David Bruce: “the last American aristocrat” renowned for his oenophilia

This article is taken from the December/January 2023 issue of The Critic. To get the full magazine why not subscribe? Right now we’re offering five issues for just £10.


I am indebted to Professor Kenneth Weisbrode, the historian and biographer of ambassador David Bruce, for reminding me that not only was this consummate diplomat legendary for his grace and his elegance, for his wit and for his unique triple crown as the United States’s plenipotentiary to France, Germany and Great Britain, but that “the last American aristocrat” was also renowned for his oenophilia.

A scion of the Old South, by the time of his birth Bruce’s inheritance was already gone with the wind and he was obliged, with a little help from his family name, to make his own way in the world. America’s entry into the First World War helped him get as far as Paris by the time he was 20. It was there he began a love affair that was to last the rest of his life.

He at least had the consolation of 93 bottles of Mouton Rothschild 1945

David Bruce fell for France: its language, its haute cuisine, its art and architecture, its culture, and, of course,
its fine wines — for which he acquired the nose of an expert. Along with his nose came his wallet, for he was aided and abetted by his marriage in 1926 to Ailsa, daughter of US banker and Cabinet Secretary, Andrew Mellon.

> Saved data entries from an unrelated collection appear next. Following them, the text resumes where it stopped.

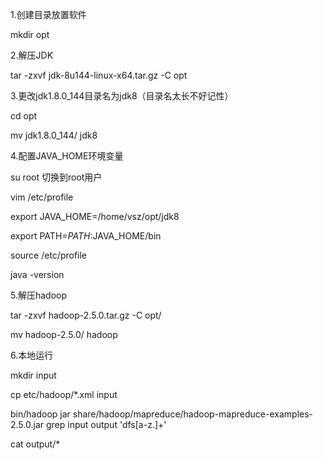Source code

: 1.创建目录放置软件

mkdir opt

2.解压JDK

tar -zxvf jdk-8u144-linux-x64.tar.gz -C opt

3.更改jdk1.8.0\_144目录名为jdk8（目录名太长不好记性）

cd opt

mv jdk1.8.0\_144/ jdk8

4.配置JAVA\_HOME环境变量

su root   切换到root用户

vim /etc/profile

export JAVA\_HOME=/home/vsz/opt/jdk8

export PATH=$PATH:$JAVA\_HOME/bin

source /etc/profile

java -version

5.解压hadoop

tar -zxvf hadoop-2.5.0.tar.gz -C opt/

mv hadoop-2.5.0/ hadoop

6.本地运行

mkdir input

cp etc/hadoop/\*.xml input

bin/hadoop jar share/hadoop/mapreduce/hadoop-mapreduce-examples-2.5.0.jar grep input output 'dfs\[a-z.\]+'

cat output/\*

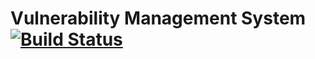 # Vulnerability Management System [![Build Status](https://travis-ci.com/rajeevrmenon97/vms.svg?token=YChpixP6rSephzTZMzBt&branch=master)](https://travis-ci.com/rajeevrmenon97/vms)
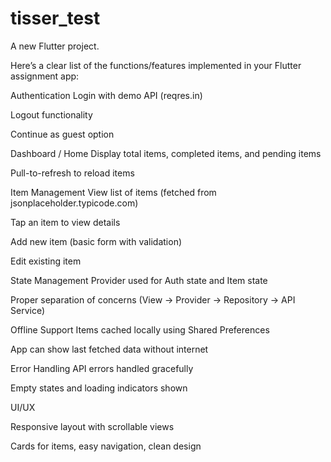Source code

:# tisser_test

A new Flutter project.

Here’s a clear list of the functions/features implemented in your Flutter assignment app:

Authentication
Login with demo API (reqres.in)

Logout functionality

Continue as guest option

Dashboard / Home
Display total items, completed items, and pending items

Pull-to-refresh to reload items

Item Management
View list of items (fetched from jsonplaceholder.typicode.com)

Tap an item to view details

Add new item (basic form with validation)

Edit existing item

State Management
Provider used for Auth state and Item state

Proper separation of concerns (View → Provider → Repository → API Service)

Offline Support
Items cached locally using Shared Preferences

App can show last fetched data without internet

Error Handling
API errors handled gracefully

Empty states and loading indicators shown

UI/UX

Responsive layout with scrollable views

Cards for items, easy navigation, clean design

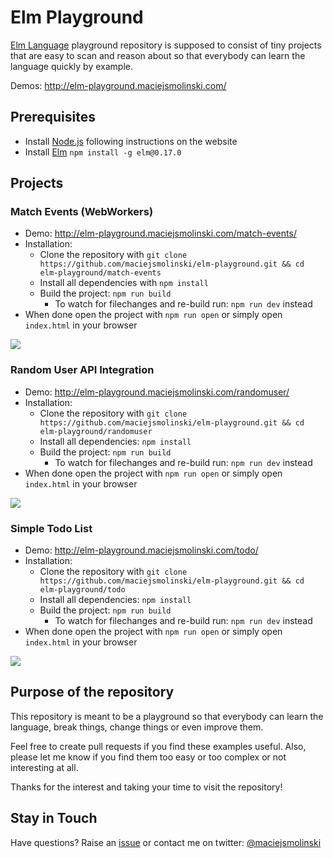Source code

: # Elm Playground

[Elm Language](http://elm-lang.org/) playground repository is supposed to consist of tiny projects that are easy to scan and reason about so that everybody can learn the language quickly by example.

Demos: http://elm-playground.maciejsmolinski.com/

## Prerequisites

* Install [Node.js](https://nodejs.org/en/) following instructions on the website
* Install [Elm](http://elm-lang.org/) `npm install -g elm@0.17.0`

## Projects

### Match Events (WebWorkers)

* Demo: http://elm-playground.maciejsmolinski.com/match-events/
* Installation:
  * Clone the repository with `git clone https://github.com/maciejsmolinski/elm-playground.git && cd elm-playground/match-events`
  * Install all dependencies with `npm install`
  * Build the project: `npm run build`
    * To watch for filechanges and re-build run: `npm run dev` instead
* When done open the project with `npm run open` or simply open `index.html` in your browser

![](https://cdn.pbrd.co/images/GLAtx3p.gif)

### Random User API Integration

* Demo: http://elm-playground.maciejsmolinski.com/randomuser/
* Installation:
  * Clone the repository with `git clone https://github.com/maciejsmolinski/elm-playground.git && cd elm-playground/randomuser`
  * Install all dependencies: `npm install`
  * Build the project: `npm run build`
    * To watch for filechanges and re-build run: `npm run dev` instead
* When done open the project with `npm run open` or simply open `index.html` in your browser

![](https://cdn.pbrd.co/images/GLAJbvI.gif)

### Simple Todo List

* Demo: http://elm-playground.maciejsmolinski.com/todo/
* Installation:
  * Clone the repository with `git clone https://github.com/maciejsmolinski/elm-playground.git && cd elm-playground/todo`
  * Install all dependencies: `npm install`
  * Build the project: `npm run build`
    * To watch for filechanges and re-build run: `npm run dev` instead
* When done open the project with `npm run open` or simply open `index.html` in your browser

![](https://cdn.pbrd.co/images/GLAw54g.gif)

## Purpose of the repository

This repository is meant to be a playground so that everybody can learn the language, break things, change things or even improve them.

Feel free to create pull requests if you find these examples useful. Also, please let me know if you find them too easy or too complex or not interesting at all.

Thanks for the interest and taking your time to visit the repository!

## Stay in Touch

Have questions? Raise an [issue](https://github.com/maciejsmolinski/elm-playground/issues) or contact me on twitter: [@maciejsmolinski](https://twitter.com/maciejsmolinski)
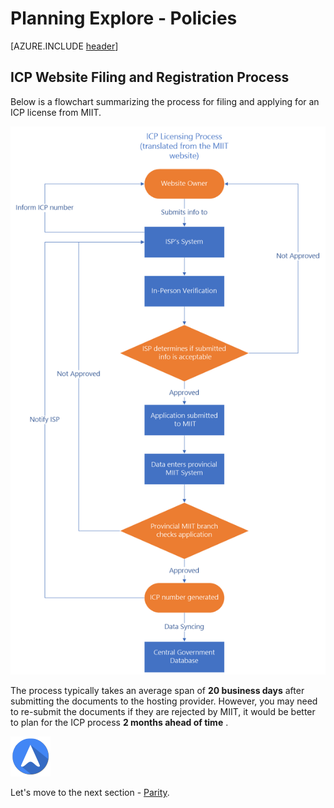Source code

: <properties
	pageTitle="Global Customer Playbook planning-explore-policies "
	description="Global Customer Playbook planning-explore-policies"
	services="global-customer-playbook"
	documentationCenter=""
	authors="jtong"
	manager="edwinc"
	editor=""
	tags="global-customer-playbook"/>

<tags
	ms.service="migration-lifecycle-planning"
	ms.workload=""
	ms.tgt_pltfrm=""
	ms.devlang="na"
	ms.topic="article"
	ms.date="11/21/2016"
	wacn.date="11/21/2016"
	wacn.lang=”en”
	ms.author="jtong"/>


# Planning Explore - Policies

[AZURE.INCLUDE [header](../planning-explore.md)]


## ICP Website Filing and Registration Process

Below is a flowchart summarizing the process for filing and applying for an ICP license from MIIT.

![img](/solutions/global-customer/media/icp-process.png)

The process typically takes an average span of **20 business days** after submitting the documents to the hosting provider. However, you may need to re-submit the documents if they are rejected by MIIT, it would be better to plan for the ICP process **2 months ahead of time** .


![navigation](/solutions/global-customer/media/navigation.png)

Let's move to the next section - [Parity](/solutions/global-customer/planning/explore/parity/).

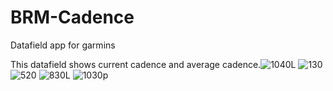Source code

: # BRM-Cadence
Datafield app for garmins

This datafield shows current cadence and average cadence.![1040L](https://user-images.githubusercontent.com/116134685/204167968-df270085-27d2-44c0-bf80-7c630941844b.png)
![130](https://user-images.githubusercontent.com/116134685/204167971-c96ad73f-0315-4adc-a9e0-f21d854eced7.png)
![520](https://user-images.githubusercontent.com/116134685/204167972-27511ef9-3820-4dc9-a0d1-b1be89db8dd3.png)
![830L](https://user-images.githubusercontent.com/116134685/204167974-f3720e12-e74b-49d6-833c-0161ceca4f3a.png)
![1030p](https://user-images.githubusercontent.com/116134685/204167975-543f998d-f8ac-424c-aed1-f3bcd5f39cf1.png)
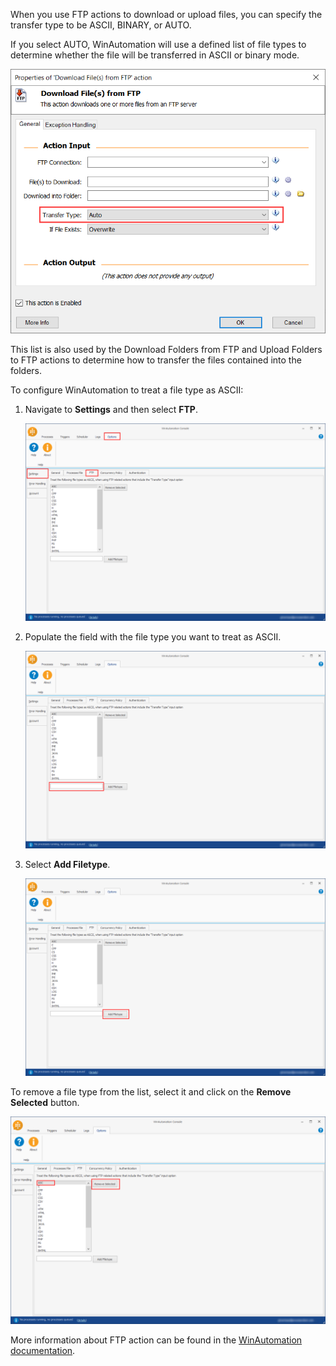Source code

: When you use FTP actions to download or upload files, you can specify the transfer type to be ASCII, BINARY, or AUTO. 

If you select AUTO, WinAutomation will use a defined list of file types to determine whether the file will be transferred in ASCII or binary mode.

![The Download File(s) from FTP action.](..\media\download-files-from-ftp-action-properties.png)

This list is also used by the Download Folders from FTP and Upload Folders to FTP actions to determine how to transfer the files contained into the folders.

To configure WinAutomation to treat a file type as ASCII: 

1.	Navigate to **Settings** and then select **FTP**.

    ![The FTP tab.](..\media\ftp-tab-settings-options.png)

1.	Populate the field with the file type you want to treat as ASCII.

    ![A text-field to enter the file types to be treated as ASCII.](..\media\add-filtype-ftp-tab.png)

1.	Select **Add Filetype**.

    ![A button to add file types in the ASCII list.](..\media\add-button-ftp-tab.png)

To remove a file type from the list, select it and click on the **Remove Selected** button. 

![A button to remove file types from the list.](..\media\remove-filtype-ftp-tab.png)

More information about FTP action can be found in the [WinAutomation documentation](https://docs.winautomation.com/ftp.html).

The Mellon millions undoubtedly set the wind fair behind Bruce, enabling him to restore the fortunes of his family estate at Staunton Hill, Virginia, but he was no flibbertigibbet. Stints in the state legislature and then the US Secret Service saw him return to his beloved Paris in the Second World War — where in 1944, legend has it, he and Ernest Hemingway were the first to liberate the bar at the Ritz, and the Café de la Paix and the Travellers Club, from the Wehrmacht.

David K. E. Bruce boarding a plane with his wife

The next morning, as de Gaulle marched down the Champs-Élysées, Bruce breakfasted with typical chic on omelette and Chablis. As his diplomatic career grew out of the ashes of war, so did his superb wine collection. For that he had to thank not only Mellon money but also the wine merchant, Raoul Boyer, who helped his friend select the best vintages from only the choicest chateaux.

We are lucky enough to see inside his cellar thanks to correspondence between him and fellow connoisseur William Burden, US ambassador to Belgium, as Bruce negotiated the sale of his Paris stocks to his colleague. It must have been disheartening for the claret-loving Burden to read that he was being offered only two bottles of Château Léoville-Poyferré in a collection numbering over two thousand items.

However, he at least had the consolation of 93 bottles of Mouton Rothschild 1945 (current cost about £180,000 a case) and 83 of the Haut-Brion 1905. These are noble wines and as such they have long been the preserve of the patrician classes from le grand couvert to the Great Republic. It is said that US ambassadors are the modern equivalent of the Roman proconsuls. David Bruce, through charm, tact and perspicacity certainly commanded the respect of one. He commanded the wealth of one too. Thus in each of his embassies he was able to offer up the cry of the ancients, with one important cod emendation: veni, vidi, vini. “I came, I saw, I consumed.”